# Strength to Weight Ratio -- Units

• posted

Are their common units for strength-to-weight ratios?

The numbers kind of all look wacky when I try it -- Pascal-m^3/kg = (N/ m^2)*(m^3)/kg = N-m/kg = (kg-m/s^2)(m)/kg = m^2/s^2?

I've never seen it expressed that way, or as in^2/s^2.

I hear folks talking about the ratio, but don't see it quoted much in engineering units...

• posted

N-m/kg. All of these derived units employing Newtons are clumsy, being based on a measurement of acceleration. But it's the short version.

I don't try to derive them backwards, to what they actually mean. You can do that once for your own understanding and then be done with it. The most common and useful way to use measurements of specific strength is in comparisons between materials, in which case, units don't matter.

• posted

I've seen this come up a few times in aircraft modeling fora, where they were quoted without dimensions.
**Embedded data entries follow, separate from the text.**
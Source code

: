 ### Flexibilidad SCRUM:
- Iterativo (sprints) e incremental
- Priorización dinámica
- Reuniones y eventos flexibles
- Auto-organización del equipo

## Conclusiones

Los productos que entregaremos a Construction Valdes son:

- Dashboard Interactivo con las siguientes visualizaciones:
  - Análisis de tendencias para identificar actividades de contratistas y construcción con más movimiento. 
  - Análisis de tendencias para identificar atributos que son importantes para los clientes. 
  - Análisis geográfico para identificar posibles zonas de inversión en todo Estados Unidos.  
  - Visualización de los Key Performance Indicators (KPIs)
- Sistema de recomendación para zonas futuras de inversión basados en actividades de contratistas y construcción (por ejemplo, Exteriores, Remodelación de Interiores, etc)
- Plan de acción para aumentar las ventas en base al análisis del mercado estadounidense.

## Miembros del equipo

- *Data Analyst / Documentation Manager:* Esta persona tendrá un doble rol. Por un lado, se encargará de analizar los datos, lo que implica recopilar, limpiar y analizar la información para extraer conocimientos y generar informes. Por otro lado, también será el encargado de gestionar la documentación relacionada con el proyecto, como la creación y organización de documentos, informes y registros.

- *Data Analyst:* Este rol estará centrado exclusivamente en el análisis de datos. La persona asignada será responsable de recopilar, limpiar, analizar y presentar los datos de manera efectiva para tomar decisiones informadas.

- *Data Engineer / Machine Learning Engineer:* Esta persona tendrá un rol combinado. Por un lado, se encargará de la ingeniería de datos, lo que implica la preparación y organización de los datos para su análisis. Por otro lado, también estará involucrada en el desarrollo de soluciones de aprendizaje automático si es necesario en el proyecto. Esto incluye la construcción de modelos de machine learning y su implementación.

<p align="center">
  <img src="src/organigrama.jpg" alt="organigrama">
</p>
Which always bugs me -- three WHAT?

Do you know of any prevalent systems in good old 'merican units, that you might see quoted for oak vs. fir in a lumber yard, or by a gray-haired engineer? Somehow I don't think that lbf-ft/slug would be quoted very often...

• posted

The true SI version uses Pascals. It's Pa/(kg/m^3). I don't remember seeing it used, but then, I don't read a lot of academic engineering white papers. The Newton, "commonly used metrics" version shows up quite a bit.

Do you really want to go there? The concept is simple: it's strength per unit area, divided by density. But the units can get strange.

Strength in pounds per *square* inch over density in pounds per

*cubic* inch.

The simplification gives you very weird units. The reduced unit is inches.

As for wood, the _Wood Handbook: Wood as an Engineeering Material_ book from the Wood Products Laboratory only mentions it twice, and they don't discuss units. BTW, if you're interested in wood and you don't have that 509-page book you should download it. It's free. Then get R. Bruce Hoadley's _Understanding Wood_. It's not free but it's worth a bundle if you're interested in wood.

Once again, you may want to go through the exercise of deriving it

*once*. Then you'll see why the units are weird. Then you can forget about the units and just use the numbers for comparisons.

After all, the units for Young's Modulus are very weird, too.